What to produce> Word for word, set down every record that appears below.

Information provided>
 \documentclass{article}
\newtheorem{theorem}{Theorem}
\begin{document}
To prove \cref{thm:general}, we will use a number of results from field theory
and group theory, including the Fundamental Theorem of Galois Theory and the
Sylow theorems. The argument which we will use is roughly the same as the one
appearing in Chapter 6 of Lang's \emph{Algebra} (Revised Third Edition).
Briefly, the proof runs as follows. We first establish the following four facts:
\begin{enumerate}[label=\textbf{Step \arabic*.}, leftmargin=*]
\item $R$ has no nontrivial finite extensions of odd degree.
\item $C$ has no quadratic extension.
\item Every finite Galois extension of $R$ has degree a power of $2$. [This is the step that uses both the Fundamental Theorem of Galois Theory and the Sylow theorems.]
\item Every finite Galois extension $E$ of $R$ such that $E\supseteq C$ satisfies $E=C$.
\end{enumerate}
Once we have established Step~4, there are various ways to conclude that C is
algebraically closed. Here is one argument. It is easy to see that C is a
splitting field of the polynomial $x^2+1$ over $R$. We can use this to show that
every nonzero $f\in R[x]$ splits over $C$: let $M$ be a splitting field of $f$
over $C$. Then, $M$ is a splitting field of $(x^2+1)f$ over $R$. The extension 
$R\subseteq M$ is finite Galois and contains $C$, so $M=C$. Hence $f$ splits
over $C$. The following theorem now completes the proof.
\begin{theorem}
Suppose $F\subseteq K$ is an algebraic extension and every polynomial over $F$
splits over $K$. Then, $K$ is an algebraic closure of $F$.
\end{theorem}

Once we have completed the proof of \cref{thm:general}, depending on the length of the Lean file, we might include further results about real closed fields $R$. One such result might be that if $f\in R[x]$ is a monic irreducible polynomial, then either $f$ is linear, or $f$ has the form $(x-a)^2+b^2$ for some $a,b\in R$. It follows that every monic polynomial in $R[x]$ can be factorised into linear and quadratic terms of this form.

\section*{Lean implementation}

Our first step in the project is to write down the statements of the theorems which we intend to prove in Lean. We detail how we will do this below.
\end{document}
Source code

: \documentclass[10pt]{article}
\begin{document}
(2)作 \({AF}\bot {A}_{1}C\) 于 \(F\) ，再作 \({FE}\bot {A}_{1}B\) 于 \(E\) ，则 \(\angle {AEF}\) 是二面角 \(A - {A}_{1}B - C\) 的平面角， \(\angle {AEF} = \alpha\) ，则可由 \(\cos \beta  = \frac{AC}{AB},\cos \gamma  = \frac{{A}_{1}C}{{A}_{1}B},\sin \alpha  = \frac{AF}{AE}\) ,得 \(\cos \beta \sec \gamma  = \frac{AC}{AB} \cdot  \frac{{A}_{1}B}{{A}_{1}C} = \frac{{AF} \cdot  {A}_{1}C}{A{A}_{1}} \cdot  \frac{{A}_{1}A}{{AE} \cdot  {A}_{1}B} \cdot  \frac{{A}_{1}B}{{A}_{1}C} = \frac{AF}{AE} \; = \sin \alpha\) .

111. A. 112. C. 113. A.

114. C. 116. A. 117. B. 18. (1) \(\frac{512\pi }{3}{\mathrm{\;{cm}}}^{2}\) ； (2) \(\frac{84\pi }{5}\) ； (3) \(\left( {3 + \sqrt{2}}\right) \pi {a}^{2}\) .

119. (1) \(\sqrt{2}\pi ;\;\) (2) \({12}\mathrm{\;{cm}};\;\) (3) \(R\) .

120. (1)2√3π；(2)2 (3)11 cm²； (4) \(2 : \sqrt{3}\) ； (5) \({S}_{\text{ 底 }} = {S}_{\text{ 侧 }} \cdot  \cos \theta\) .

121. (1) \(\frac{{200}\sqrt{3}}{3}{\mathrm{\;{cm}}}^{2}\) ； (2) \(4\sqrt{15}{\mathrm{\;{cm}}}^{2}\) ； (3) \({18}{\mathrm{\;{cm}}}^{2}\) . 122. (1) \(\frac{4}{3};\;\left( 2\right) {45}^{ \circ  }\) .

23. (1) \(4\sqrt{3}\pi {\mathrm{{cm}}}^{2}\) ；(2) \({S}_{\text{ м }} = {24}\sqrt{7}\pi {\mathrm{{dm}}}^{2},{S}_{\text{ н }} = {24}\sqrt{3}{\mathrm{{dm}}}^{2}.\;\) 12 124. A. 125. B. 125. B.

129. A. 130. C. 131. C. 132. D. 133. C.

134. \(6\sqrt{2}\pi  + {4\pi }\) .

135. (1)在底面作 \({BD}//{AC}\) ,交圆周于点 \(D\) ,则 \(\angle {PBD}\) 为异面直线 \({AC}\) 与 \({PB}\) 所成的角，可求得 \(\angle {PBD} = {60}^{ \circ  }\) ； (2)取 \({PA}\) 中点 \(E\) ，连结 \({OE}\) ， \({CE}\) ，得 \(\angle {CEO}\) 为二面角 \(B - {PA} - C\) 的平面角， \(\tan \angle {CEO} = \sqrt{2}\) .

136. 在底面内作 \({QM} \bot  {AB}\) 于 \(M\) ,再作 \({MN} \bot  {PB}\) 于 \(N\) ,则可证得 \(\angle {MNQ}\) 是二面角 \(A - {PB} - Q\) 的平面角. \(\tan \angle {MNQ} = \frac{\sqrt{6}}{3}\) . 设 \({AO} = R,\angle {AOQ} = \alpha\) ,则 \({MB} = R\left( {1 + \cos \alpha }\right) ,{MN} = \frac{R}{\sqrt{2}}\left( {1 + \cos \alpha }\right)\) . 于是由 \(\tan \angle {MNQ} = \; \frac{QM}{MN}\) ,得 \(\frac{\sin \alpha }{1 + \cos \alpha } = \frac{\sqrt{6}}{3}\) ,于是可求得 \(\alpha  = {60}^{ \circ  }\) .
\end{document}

Answer section>
 \documentclass{article}
\newtheorem{theorem}{Theorem}
\begin{document}
To prove \cref{thm:general}, we will use a number of results from field theory
and group theory, including the Fundamental Theorem of Galois Theory and the
Sylow theorems. The argument which we will use is roughly the same as the one
appearing in Chapter 6 of Lang's \emph{Algebra} (Revised Third Edition).
Briefly, the proof runs as follows. We first establish the following four facts:
\begin{enumerate}[label=\textbf{Step \arabic*.}, leftmargin=*]
\item $R$ has no nontrivial finite extensions of odd degree.
\item $C$ has no quadratic extension.
\item Every finite Galois extension of $R$ has degree a power of $2$. [This is the step that uses both the Fundamental Theorem of Galois Theory and the Sylow theorems.]
\item Every finite Galois extension $E$ of $R$ such that $E\supseteq C$ satisfies $E=C$.
\end{enumerate}
Once we have established Step~4, there are various ways to conclude that C is
algebraically closed. Here is one argument. It is easy to see that C is a
splitting field of the polynomial $x^2+1$ over $R$. We can use this to show that
every nonzero $f\in R[x]$ splits over $C$: let $M$ be a splitting field of $f$
over $C$. Then, $M$ is a splitting field of $(x^2+1)f$ over $R$. The extension 
$R\subseteq M$ is finite Galois and contains $C$, so $M=C$. Hence $f$ splits
over $C$. The following theorem now completes the proof.
\begin{theorem}
Suppose $F\subseteq K$ is an algebraic extension and every polynomial over $F$
splits over $K$. Then, $K$ is an algebraic closure of $F$.
\end{theorem}

Once we have completed the proof of \cref{thm:general}, depending on the length of the Lean file, we might include further results about real closed fields $R$. One such result might be that if $f\in R[x]$ is a monic irreducible polynomial, then either $f$ is linear, or $f$ has the form $(x-a)^2+b^2$ for some $a,b\in R$. It follows that every monic polynomial in $R[x]$ can be factorised into linear and quadratic terms of this form.

\section*{Lean implementation}

Our first step in the project is to write down the statements of the theorems which we intend to prove in Lean. We detail how we will do this below.
\end{document}
Source code

: \documentclass[10pt]{article}
\begin{document}
(2)作 \({AF}\bot {A}_{1}C\) 于 \(F\) ，再作 \({FE}\bot {A}_{1}B\) 于 \(E\) ，则 \(\angle {AEF}\) 是二面角 \(A - {A}_{1}B - C\) 的平面角， \(\angle {AEF} = \alpha\) ，则可由 \(\cos \beta  = \frac{AC}{AB},\cos \gamma  = \frac{{A}_{1}C}{{A}_{1}B},\sin \alpha  = \frac{AF}{AE}\) ,得 \(\cos \beta \sec \gamma  = \frac{AC}{AB} \cdot  \frac{{A}_{1}B}{{A}_{1}C} = \frac{{AF} \cdot  {A}_{1}C}{A{A}_{1}} \cdot  \frac{{A}_{1}A}{{AE} \cdot  {A}_{1}B} \cdot  \frac{{A}_{1}B}{{A}_{1}C} = \frac{AF}{AE} \; = \sin \alpha\) .

111. A. 112. C. 113. A.

114. C. 116. A. 117. B. 18. (1) \(\frac{512\pi }{3}{\mathrm{\;{cm}}}^{2}\) ； (2) \(\frac{84\pi }{5}\) ； (3) \(\left( {3 + \sqrt{2}}\right) \pi {a}^{2}\) .

119. (1) \(\sqrt{2}\pi ;\;\) (2) \({12}\mathrm{\;{cm}};\;\) (3) \(R\) .

120. (1)2√3π；(2)2 (3)11 cm²； (4) \(2 : \sqrt{3}\) ； (5) \({S}_{\text{ 底 }} = {S}_{\text{ 侧 }} \cdot  \cos \theta\) .

121. (1) \(\frac{{200}\sqrt{3}}{3}{\mathrm{\;{cm}}}^{2}\) ； (2) \(4\sqrt{15}{\mathrm{\;{cm}}}^{2}\) ； (3) \({18}{\mathrm{\;{cm}}}^{2}\) . 122. (1) \(\frac{4}{3};\;\left( 2\right) {45}^{ \circ  }\) .

23. (1) \(4\sqrt{3}\pi {\mathrm{{cm}}}^{2}\) ；(2) \({S}_{\text{ м }} = {24}\sqrt{7}\pi {\mathrm{{dm}}}^{2},{S}_{\text{ н }} = {24}\sqrt{3}{\mathrm{{dm}}}^{2}.\;\) 12 124. A. 125. B. 125. B.

129. A. 130. C. 131. C. 132. D. 133. C.

134. \(6\sqrt{2}\pi  + {4\pi }\) .

135. (1)在底面作 \({BD}//{AC}\) ,交圆周于点 \(D\) ,则 \(\angle {PBD}\) 为异面直线 \({AC}\) 与 \({PB}\) 所成的角，可求得 \(\angle {PBD} = {60}^{ \circ  }\) ； (2)取 \({PA}\) 中点 \(E\) ，连结 \({OE}\) ， \({CE}\) ，得 \(\angle {CEO}\) 为二面角 \(B - {PA} - C\) 的平面角， \(\tan \angle {CEO} = \sqrt{2}\) .

136. 在底面内作 \({QM} \bot  {AB}\) 于 \(M\) ,再作 \({MN} \bot  {PB}\) 于 \(N\) ,则可证得 \(\angle {MNQ}\) 是二面角 \(A - {PB} - Q\) 的平面角. \(\tan \angle {MNQ} = \frac{\sqrt{6}}{3}\) . 设 \({AO} = R,\angle {AOQ} = \alpha\) ,则 \({MB} = R\left( {1 + \cos \alpha }\right) ,{MN} = \frac{R}{\sqrt{2}}\left( {1 + \cos \alpha }\right)\) . 于是由 \(\tan \angle {MNQ} = \; \frac{QM}{MN}\) ,得 \(\frac{\sin \alpha }{1 + \cos \alpha } = \frac{\sqrt{6}}{3}\) ,于是可求得 \(\alpha  = {60}^{ \circ  }\) .
\end{document}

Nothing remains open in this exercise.